Thanks, @madbilly for sharing the infographic - software is always more complicated than it seems from the outside!
I also think that Fairphone is doing every needed to get updates done as fast as possible. However I miss a bit more transparency where the process is at the moment.
In the past Fairphone had a public bug tracker, so you could see, if an issue you experience, was already reported or not. And you could also see if there is already a fix which will be included in the next update.
Now you just have the same “black box” as usual - you don’t know what the manfacturer does and if the manfacturer is even aware of certain issues. You can just wait and hope that it will not take another 6 months or longer to get things completed. And the forum is just a forum. No Fairphone employee will ever notice anything at all what is written here.
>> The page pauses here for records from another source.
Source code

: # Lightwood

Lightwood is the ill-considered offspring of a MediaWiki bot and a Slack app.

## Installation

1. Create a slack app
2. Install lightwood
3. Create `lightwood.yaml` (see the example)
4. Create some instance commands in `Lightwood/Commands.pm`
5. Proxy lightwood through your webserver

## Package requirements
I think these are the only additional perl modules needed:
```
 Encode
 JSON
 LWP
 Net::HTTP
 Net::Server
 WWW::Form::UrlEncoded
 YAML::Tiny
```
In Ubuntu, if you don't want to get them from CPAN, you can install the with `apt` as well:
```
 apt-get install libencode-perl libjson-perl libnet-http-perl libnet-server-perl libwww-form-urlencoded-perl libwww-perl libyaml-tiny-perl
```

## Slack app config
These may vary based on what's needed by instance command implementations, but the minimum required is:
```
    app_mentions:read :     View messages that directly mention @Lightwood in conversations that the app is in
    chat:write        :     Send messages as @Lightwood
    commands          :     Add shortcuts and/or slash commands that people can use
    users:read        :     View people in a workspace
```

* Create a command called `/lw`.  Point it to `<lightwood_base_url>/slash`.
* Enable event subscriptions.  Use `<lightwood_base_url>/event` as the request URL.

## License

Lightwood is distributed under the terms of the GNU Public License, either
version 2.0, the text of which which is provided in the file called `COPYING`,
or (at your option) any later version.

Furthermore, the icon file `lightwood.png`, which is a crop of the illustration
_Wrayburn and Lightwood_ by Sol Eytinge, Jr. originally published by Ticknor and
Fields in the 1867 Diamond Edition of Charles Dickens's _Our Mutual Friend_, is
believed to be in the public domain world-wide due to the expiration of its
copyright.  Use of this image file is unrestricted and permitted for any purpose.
If you want to report a problem, you have to contact support and this means you also have to take care that you never loose your proof of purchase, since then support won’t accept any requests at all.
Do you know where I would have found the old bug tracker (any dead links maybe) and why they have it removed?
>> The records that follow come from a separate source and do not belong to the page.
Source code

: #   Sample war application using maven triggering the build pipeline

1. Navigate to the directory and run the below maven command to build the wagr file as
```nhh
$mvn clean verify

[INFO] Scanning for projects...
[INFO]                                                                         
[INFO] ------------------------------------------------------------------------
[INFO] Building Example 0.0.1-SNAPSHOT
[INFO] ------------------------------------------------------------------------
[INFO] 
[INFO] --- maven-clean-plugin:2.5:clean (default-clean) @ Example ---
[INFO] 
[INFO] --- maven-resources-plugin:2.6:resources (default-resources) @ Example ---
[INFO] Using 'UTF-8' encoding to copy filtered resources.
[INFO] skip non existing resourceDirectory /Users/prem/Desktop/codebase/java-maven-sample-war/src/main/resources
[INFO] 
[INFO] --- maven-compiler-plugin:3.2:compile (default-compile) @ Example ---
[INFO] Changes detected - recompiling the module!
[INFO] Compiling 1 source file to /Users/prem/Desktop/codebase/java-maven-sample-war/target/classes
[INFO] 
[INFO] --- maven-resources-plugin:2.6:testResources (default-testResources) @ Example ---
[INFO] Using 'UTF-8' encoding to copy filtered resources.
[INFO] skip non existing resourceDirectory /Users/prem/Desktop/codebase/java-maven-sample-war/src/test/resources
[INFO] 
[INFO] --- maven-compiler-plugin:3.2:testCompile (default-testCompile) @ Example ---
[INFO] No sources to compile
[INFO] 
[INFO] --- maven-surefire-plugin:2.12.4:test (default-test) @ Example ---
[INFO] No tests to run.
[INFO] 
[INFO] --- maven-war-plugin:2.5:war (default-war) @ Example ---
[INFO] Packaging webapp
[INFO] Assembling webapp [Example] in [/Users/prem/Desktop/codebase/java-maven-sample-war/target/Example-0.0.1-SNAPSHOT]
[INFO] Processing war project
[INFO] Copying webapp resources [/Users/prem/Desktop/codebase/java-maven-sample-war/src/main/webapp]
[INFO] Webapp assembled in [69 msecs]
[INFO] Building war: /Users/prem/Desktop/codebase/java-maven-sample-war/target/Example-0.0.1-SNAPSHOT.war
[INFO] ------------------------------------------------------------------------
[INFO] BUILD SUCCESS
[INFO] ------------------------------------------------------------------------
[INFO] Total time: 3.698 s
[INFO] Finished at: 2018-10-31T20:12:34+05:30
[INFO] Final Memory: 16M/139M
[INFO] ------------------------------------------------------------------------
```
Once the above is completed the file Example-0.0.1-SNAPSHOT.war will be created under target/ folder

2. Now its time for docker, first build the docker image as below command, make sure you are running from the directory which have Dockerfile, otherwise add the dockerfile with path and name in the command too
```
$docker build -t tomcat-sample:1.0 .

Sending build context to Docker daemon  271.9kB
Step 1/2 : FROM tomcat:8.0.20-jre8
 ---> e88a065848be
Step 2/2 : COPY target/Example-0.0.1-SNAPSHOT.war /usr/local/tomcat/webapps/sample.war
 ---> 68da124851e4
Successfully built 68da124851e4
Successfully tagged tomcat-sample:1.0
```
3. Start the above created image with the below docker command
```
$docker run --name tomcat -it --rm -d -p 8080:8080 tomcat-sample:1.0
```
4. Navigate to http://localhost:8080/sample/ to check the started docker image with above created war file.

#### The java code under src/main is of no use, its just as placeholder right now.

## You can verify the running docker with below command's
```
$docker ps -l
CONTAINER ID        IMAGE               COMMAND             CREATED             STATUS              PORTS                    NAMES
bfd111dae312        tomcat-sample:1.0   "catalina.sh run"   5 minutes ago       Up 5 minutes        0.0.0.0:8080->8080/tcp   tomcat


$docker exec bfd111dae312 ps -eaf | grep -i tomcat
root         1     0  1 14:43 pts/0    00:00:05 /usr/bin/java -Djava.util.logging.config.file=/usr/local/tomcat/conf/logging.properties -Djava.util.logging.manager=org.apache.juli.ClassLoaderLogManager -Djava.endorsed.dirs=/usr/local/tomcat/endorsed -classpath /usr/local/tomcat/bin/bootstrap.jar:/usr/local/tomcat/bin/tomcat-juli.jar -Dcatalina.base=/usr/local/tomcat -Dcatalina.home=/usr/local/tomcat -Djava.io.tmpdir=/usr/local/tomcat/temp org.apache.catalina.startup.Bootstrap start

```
I don’t have any example for the
I don’t have any example for the old bug tracker as it dates back to the time of the Fairphone 2. After that Fairphone stopped this. As far I remember the reason was, that they outsourced the software development.
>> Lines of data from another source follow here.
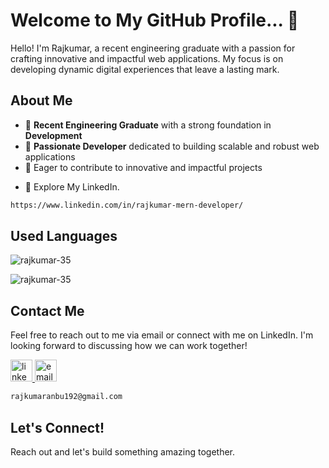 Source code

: 
# Welcome to My GitHub Profile... 👋

Hello! I'm Rajkumar, a recent engineering graduate with a passion for crafting innovative and impactful web applications. My focus is on developing dynamic digital experiences that leave a lasting mark.



## About Me
- 🌱 **Recent Engineering Graduate** with a strong foundation in **Development**
- 💼 **Passionate Developer** dedicated to building scalable and robust web applications
- 🚀 Eager to contribute to innovative and impactful projects
<!--
- 🌐 Explore My Portfolio.

```bash
https://rajkumar-portfolio-35.vercel.app/
```
-->
- 🔗 Explore My LinkedIn.

```bash
https://www.linkedin.com/in/rajkumar-mern-developer/
```


## Used Languages
<p align="left"> <img src="https://komarev.com/ghpvc/?username=rajkumar-35&label=Profile%20views&color=0e75b6&style=flat" alt="rajkumar-35" /> </p>

<div align="left" >
  <img align="" src="https://github-readme-stats.vercel.app/api/top-langs?username=rajkumar-35&show_icons=true&locale=en&layout=compact" alt="rajkumar-35"/>
</div>


## Contact Me

Feel free to reach out to me via email or connect with me on LinkedIn. I'm looking forward to discussing how we can work together!

<a href="https://www.linkedin.com/in/rajkumar-mern-developer/" target="_blank">
    <img src="https://img.shields.io/static/v1?message=LinkedIn&logo=linkedin&label=&color=0077B5&logoColor=white&labelColor=&style=for-the-badge" height="35" alt="linkedin logo"  />
</a>
<a href="mailto:rajkumaranbu192@gmail.com" target="_blank">
    <img src="https://img.shields.io/static/v1?message=Email&logo=gmail&label=&color=EA4335&logoColor=white&labelColor=&style=for-the-badge" height="35" alt="email logo" />
</a>

```bash
rajkumaranbu192@gmail.com
```

## Let's Connect!
Reach out and let's build something amazing together.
However, there is at least a list of “known issues” at https://support.fairphone.com/hc/en-us/articles/9831446296849-Fairphone-4-Public-Issue-Tracker. But I don’t know, how frequent this list gets updated or how complete it is. Also you can not just create a new issue like in Github but only report things in the user forum and hopefully an employee of Fairphone will pick this up.
And as an example, how an issue tracker would look like - see GrapheneOS:
This broken record has been discussed 100s of times and is not the topic of this thread. For this you could have just used your previous topic, I will reopen it for you and any further discussion should proceed over. there.
It is now almost November. Any oficial follow-up regarding the update to Android 14 for FP4?
They followed up and said “late 2024 / early 2025”. Meanwhile my mother’s cheap Motorola Android phone (about a quarter the price of a Fairphone) got an Android 15 upgrade last week… even other small manufacturers like Nothing have managed upgrades to 14 by now and some have gone all the way to 15.
(I thought the point of Android 10’s new partition layout and the unified kernel image etc was to make upgrades faster and much less work, but I see no sign that Fairphone, at least, are doing this any faster than they used to, even though they’ve got very little customization to do compared to more or less all their competition.)
Software has never been Fairphone’s strong side.
A pity they are selling handheld computers…
LineageOS for Fairphone 4 has also Android 14 now:
Info about FP4 | LineageOS Wiki
Quote: “Current version: 21 (Android 14)”
However, installing LineageOS requires unlocking the bootloader and thus disabling certain features like NFC payment with Google Wallet which require a “secure” OS without unlocked bootloader.
Edit: and the last time I tried LineageOS it ended with a non-functional USB port after a while (only charging was possible, but no data transfer) which required replacing the mainboard. So I am reluctant to try this again.
I doubt LineageOS killed a hardware component. Seems really unlikely IMO.
Maybe try Calyx? I believe they have Android 14 by now.
not know as in Lineage, but on Fairphone 5 with stock OS, and unlocked bootloader and rooted by Magisk, NFC payment with Google Wallet work for me with installed module PlayIntegrityFix
yeah, since January https://calyxos.org/news/2024/01/16/android-14-pixel-3-3a-fp4-moto/
I’m really angry now!
Never again Fairphone!
Why can LineageOS already offer Android 14 for FP4?
Obviously they don’t have Qualcom problems!
They dont need Google Certification. Just read what I linked above for Shiftphones and you will understand the obstacles.
So when is Qualcomm support ending for the FP4 anyway? If they have obstacles like this for Android 14 then I’d assume Android 15 is going to be even harder, right?
Oh God you’re waiting on Qualcomm? My condolences I have in the past only been able to get things out of them (needed by multiple commercial partners!) by literally leaning on friends of mine who work there and getting them to nag others internally.
Most likely because they use an older kernel version which still supports the Qualcomm drivers - this is the usual way how custom ROMs work: take an older kernel, and add new Android version on top of it. This works most of the time since the userland kernel API does not change that much with new versions.
However when doing this you don’t get any security certificate and apps which requires SafetyNet attestation won’t work. But since an unlocked bootloader is also required to install LineageOS, you don’t get SafetyNet anyway, even if you would use the correct kernel version.